== Task statement ==
Report every line from the following entries that contains the string "reject".

== Provided information ==

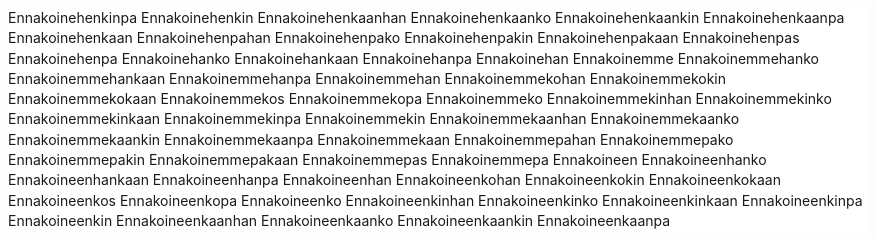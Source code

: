 Ennakoinehenkinpa
Ennakoinehenkin
Ennakoinehenkaanhan
Ennakoinehenkaanko
Ennakoinehenkaankin
Ennakoinehenkaanpa
Ennakoinehenkaan
Ennakoinehenpahan
Ennakoinehenpako
Ennakoinehenpakin
Ennakoinehenpakaan
Ennakoinehenpas
Ennakoinehenpa
Ennakoinehanko
Ennakoinehankaan
Ennakoinehanpa
Ennakoinehan
Ennakoinemme
Ennakoinemmehanko
Ennakoinemmehankaan
Ennakoinemmehanpa
Ennakoinemmehan
Ennakoinemmekohan
Ennakoinemmekokin
Ennakoinemmekokaan
Ennakoinemmekos
Ennakoinemmekopa
Ennakoinemmeko
Ennakoinemmekinhan
Ennakoinemmekinko
Ennakoinemmekinkaan
Ennakoinemmekinpa
Ennakoinemmekin
Ennakoinemmekaanhan
Ennakoinemmekaanko
Ennakoinemmekaankin
Ennakoinemmekaanpa
Ennakoinemmekaan
Ennakoinemmepahan
Ennakoinemmepako
Ennakoinemmepakin
Ennakoinemmepakaan
Ennakoinemmepas
Ennakoinemmepa
Ennakoineen
Ennakoineenhanko
Ennakoineenhankaan
Ennakoineenhanpa
Ennakoineenhan
Ennakoineenkohan
Ennakoineenkokin
Ennakoineenkokaan
Ennakoineenkos
Ennakoineenkopa
Ennakoineenko
Ennakoineenkinhan
Ennakoineenkinko
Ennakoineenkinkaan
Ennakoineenkinpa
Ennakoineenkin
Ennakoineenkaanhan
Ennakoineenkaanko
Ennakoineenkaankin
Ennakoineenkaanpa
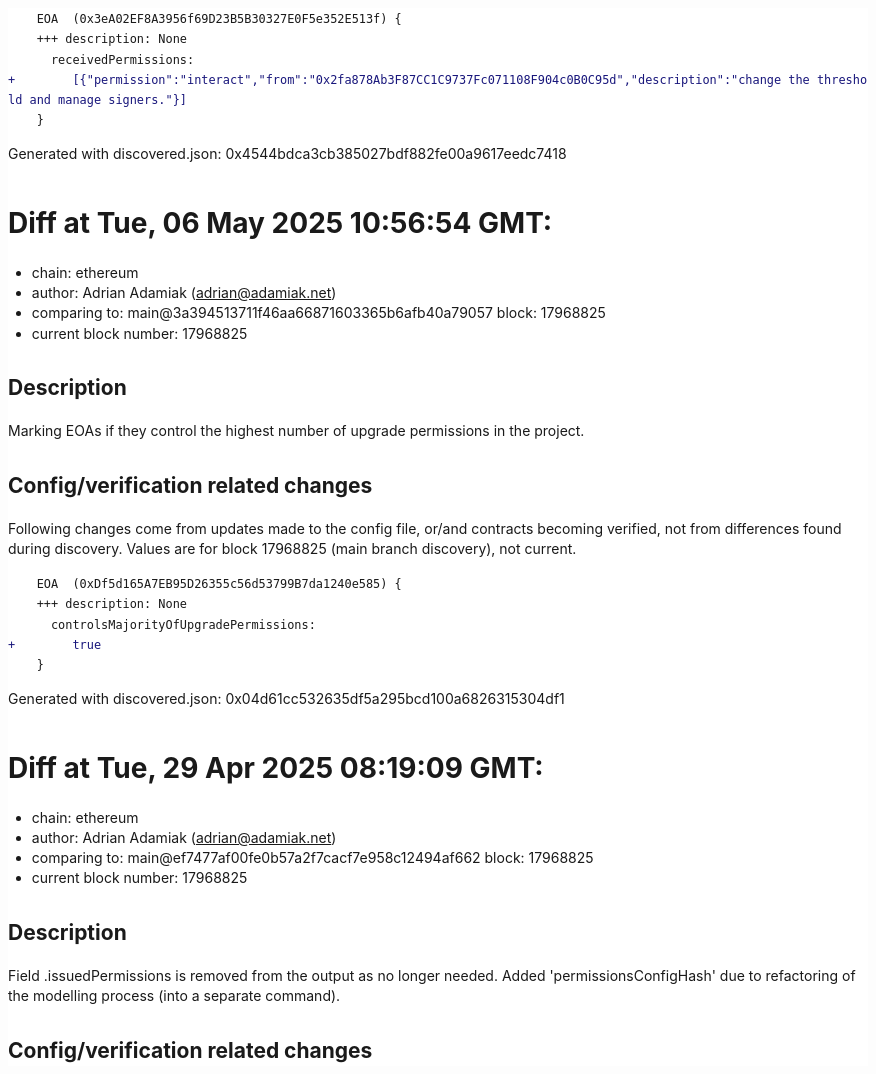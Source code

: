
 ```diff
    EOA  (0x3eA02EF8A3956f69D23B5B30327E0F5e352E513f) {
    +++ description: None
      receivedPermissions:
+        [{"permission":"interact","from":"0x2fa878Ab3F87CC1C9737Fc071108F904c0B0C95d","description":"change the threshold and manage signers."}]
    }
```

Generated with discovered.json: 0x4544bdca3cb385027bdf882fe00a9617eedc7418

# Diff at Tue, 06 May 2025 10:56:54 GMT:

- chain: ethereum
- author: Adrian Adamiak (<adrian@adamiak.net>)
- comparing to: main@3a394513711f46aa66871603365b6afb40a79057 block: 17968825
- current block number: 17968825

## Description

Marking EOAs if they control the highest number of upgrade permissions in the project.

## Config/verification related changes

Following changes come from updates made to the config file,
or/and contracts becoming verified, not from differences found during
discovery. Values are for block 17968825 (main branch discovery), not current.

```diff
    EOA  (0xDf5d165A7EB95D26355c56d53799B7da1240e585) {
    +++ description: None
      controlsMajorityOfUpgradePermissions:
+        true
    }
```

Generated with discovered.json: 0x04d61cc532635df5a295bcd100a6826315304df1

# Diff at Tue, 29 Apr 2025 08:19:09 GMT:

- chain: ethereum
- author: Adrian Adamiak (<adrian@adamiak.net>)
- comparing to: main@ef7477af00fe0b57a2f7cacf7e958c12494af662 block: 17968825
- current block number: 17968825

## Description

Field .issuedPermissions is removed from the output as no longer needed. Added 'permissionsConfigHash' due to refactoring of the modelling process (into a separate command).

## Config/verification related changes
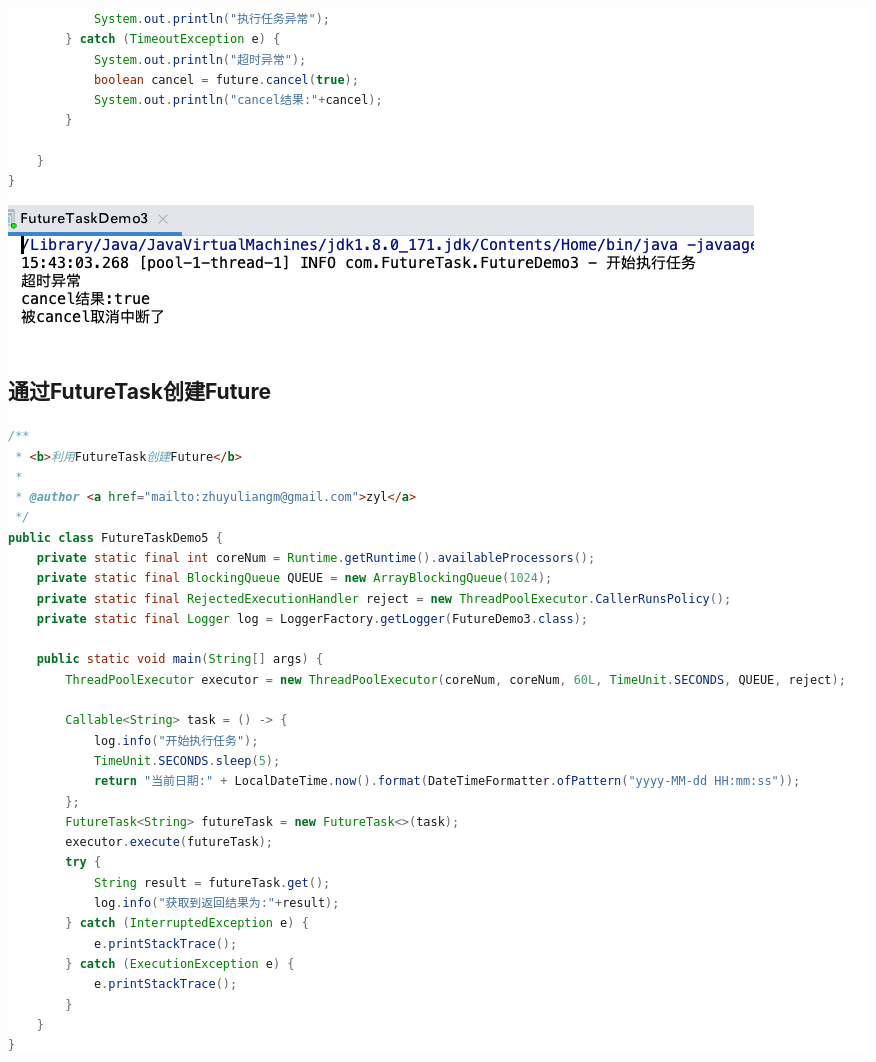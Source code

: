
 ```java
            System.out.println("执行任务异常");
        } catch (TimeoutException e) {
            System.out.println("超时异常");
            boolean cancel = future.cancel(true);
            System.out.println("cancel结果:"+cancel);
        }

    }
}
```

![](./../image/3.9并发工具类-FutureTask/image-20211205154348816.png)


## 通过FutureTask创建Future

```java
/**
 * <b>利用FutureTask创建Future</b>
 *
 * @author <a href="mailto:zhuyuliangm@gmail.com">zyl</a>
 */
public class FutureTaskDemo5 {
    private static final int coreNum = Runtime.getRuntime().availableProcessors();
    private static final BlockingQueue QUEUE = new ArrayBlockingQueue(1024);
    private static final RejectedExecutionHandler reject = new ThreadPoolExecutor.CallerRunsPolicy();
    private static final Logger log = LoggerFactory.getLogger(FutureDemo3.class);

    public static void main(String[] args) {
        ThreadPoolExecutor executor = new ThreadPoolExecutor(coreNum, coreNum, 60L, TimeUnit.SECONDS, QUEUE, reject);

        Callable<String> task = () -> {
            log.info("开始执行任务");
            TimeUnit.SECONDS.sleep(5);
            return "当前日期:" + LocalDateTime.now().format(DateTimeFormatter.ofPattern("yyyy-MM-dd HH:mm:ss"));
        };
        FutureTask<String> futureTask = new FutureTask<>(task);
        executor.execute(futureTask);
        try {
            String result = futureTask.get();
            log.info("获取到返回结果为:"+result);
        } catch (InterruptedException e) {
            e.printStackTrace();
        } catch (ExecutionException e) {
            e.printStackTrace();
        }
    }
}
```

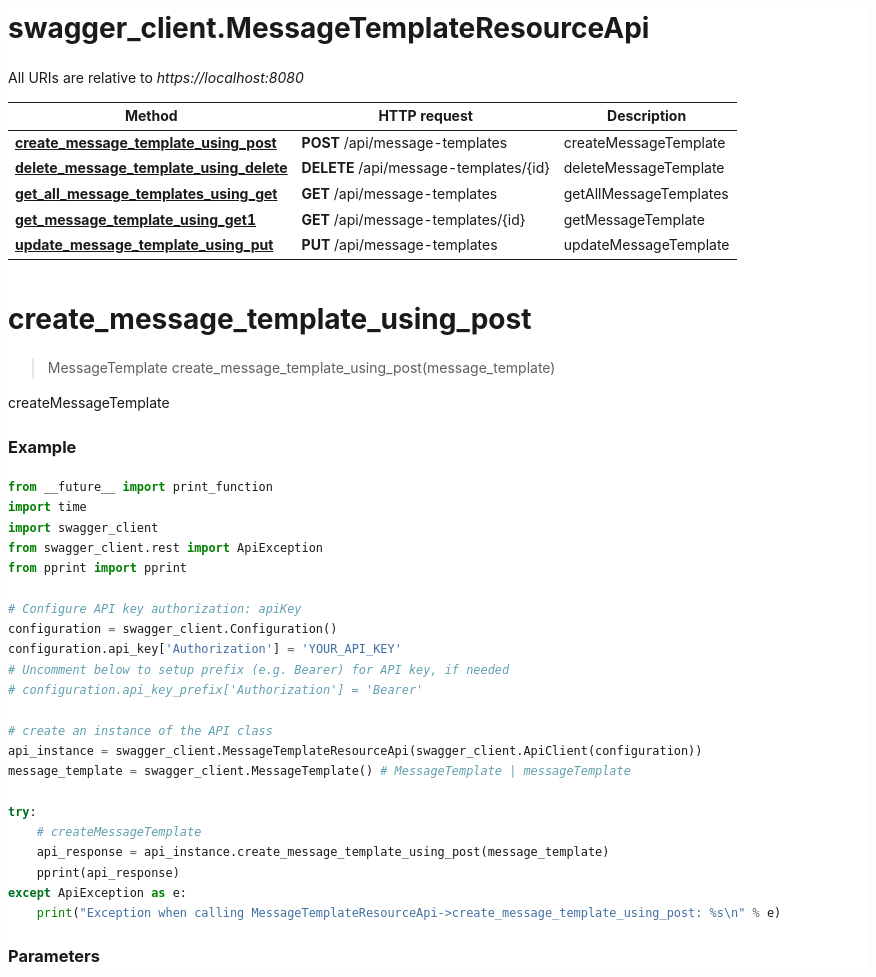# swagger_client.MessageTemplateResourceApi

All URIs are relative to *https://localhost:8080*

Method | HTTP request | Description
------------- | ------------- | -------------
[**create_message_template_using_post**](MessageTemplateResourceApi.md#create_message_template_using_post) | **POST** /api/message-templates | createMessageTemplate
[**delete_message_template_using_delete**](MessageTemplateResourceApi.md#delete_message_template_using_delete) | **DELETE** /api/message-templates/{id} | deleteMessageTemplate
[**get_all_message_templates_using_get**](MessageTemplateResourceApi.md#get_all_message_templates_using_get) | **GET** /api/message-templates | getAllMessageTemplates
[**get_message_template_using_get1**](MessageTemplateResourceApi.md#get_message_template_using_get1) | **GET** /api/message-templates/{id} | getMessageTemplate
[**update_message_template_using_put**](MessageTemplateResourceApi.md#update_message_template_using_put) | **PUT** /api/message-templates | updateMessageTemplate


# **create_message_template_using_post**
> MessageTemplate create_message_template_using_post(message_template)

createMessageTemplate

### Example
```python
from __future__ import print_function
import time
import swagger_client
from swagger_client.rest import ApiException
from pprint import pprint

# Configure API key authorization: apiKey
configuration = swagger_client.Configuration()
configuration.api_key['Authorization'] = 'YOUR_API_KEY'
# Uncomment below to setup prefix (e.g. Bearer) for API key, if needed
# configuration.api_key_prefix['Authorization'] = 'Bearer'

# create an instance of the API class
api_instance = swagger_client.MessageTemplateResourceApi(swagger_client.ApiClient(configuration))
message_template = swagger_client.MessageTemplate() # MessageTemplate | messageTemplate

try:
    # createMessageTemplate
    api_response = api_instance.create_message_template_using_post(message_template)
    pprint(api_response)
except ApiException as e:
    print("Exception when calling MessageTemplateResourceApi->create_message_template_using_post: %s\n" % e)
```

### Parameters
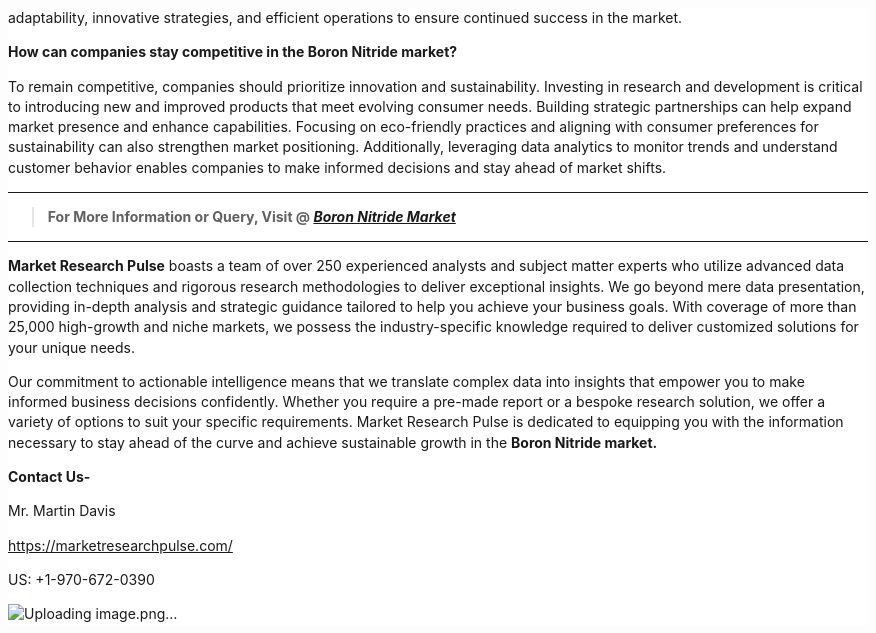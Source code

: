 adaptability, innovative strategies, and efficient operations to ensure continued success in the market.</p><p><strong>How can companies stay competitive in the Boron Nitride market?</strong></p><p>To remain competitive, companies should prioritize innovation and sustainability. Investing in research and development is critical to introducing new and improved products that meet evolving consumer needs. Building strategic partnerships can help expand market presence and enhance capabilities. Focusing on eco-friendly practices and aligning with consumer preferences for sustainability can also strengthen market positioning. Additionally, leveraging data analytics to monitor trends and understand customer behavior enables companies to make informed decisions and stay ahead of market shifts.</p><hr /><blockquote><p><strong>For More Information or Query, Visit @&nbsp;<em><a href="https://marketresearchpulse.com/report/113453/boron-nitride-market?utm_source=Linkedin&utm_medium=0116">Boron Nitride Market</a></em></strong></p></blockquote><hr /><p><strong>Market Research Pulse</strong> boasts a team of over 250 experienced analysts and subject matter experts who utilize advanced data collection techniques and rigorous research methodologies to deliver exceptional insights. We go beyond mere data presentation, providing in-depth analysis and strategic guidance tailored to help you achieve your business goals. With coverage of more than 25,000 high-growth and niche markets, we possess the industry-specific knowledge required to deliver customized solutions for your unique needs.</p><p>Our commitment to actionable intelligence means that we translate complex data into insights that empower you to make informed business decisions confidently. Whether you require a pre-made report or a bespoke research solution, we offer a variety of options to suit your specific requirements. Market Research Pulse is dedicated to equipping you with the information necessary to stay ahead of the curve and achieve sustainable growth in the <strong>Boron Nitride market.</strong></p><p><strong>Contact Us-</strong></p><p>Mr. Martin Davis</p><p>https://marketresearchpulse.com/</p><p>US: +1-970-672-0390</p>
![Uploading image.png…]()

== The answer ==
    private static final RejectedExecutionHandler reject = new ThreadPoolExecutor.CallerRunsPolicy();
        ThreadPoolExecutor executor = new ThreadPoolExecutor(coreNum, coreNum, 60L, TimeUnit.SECONDS, QUEUE, reject);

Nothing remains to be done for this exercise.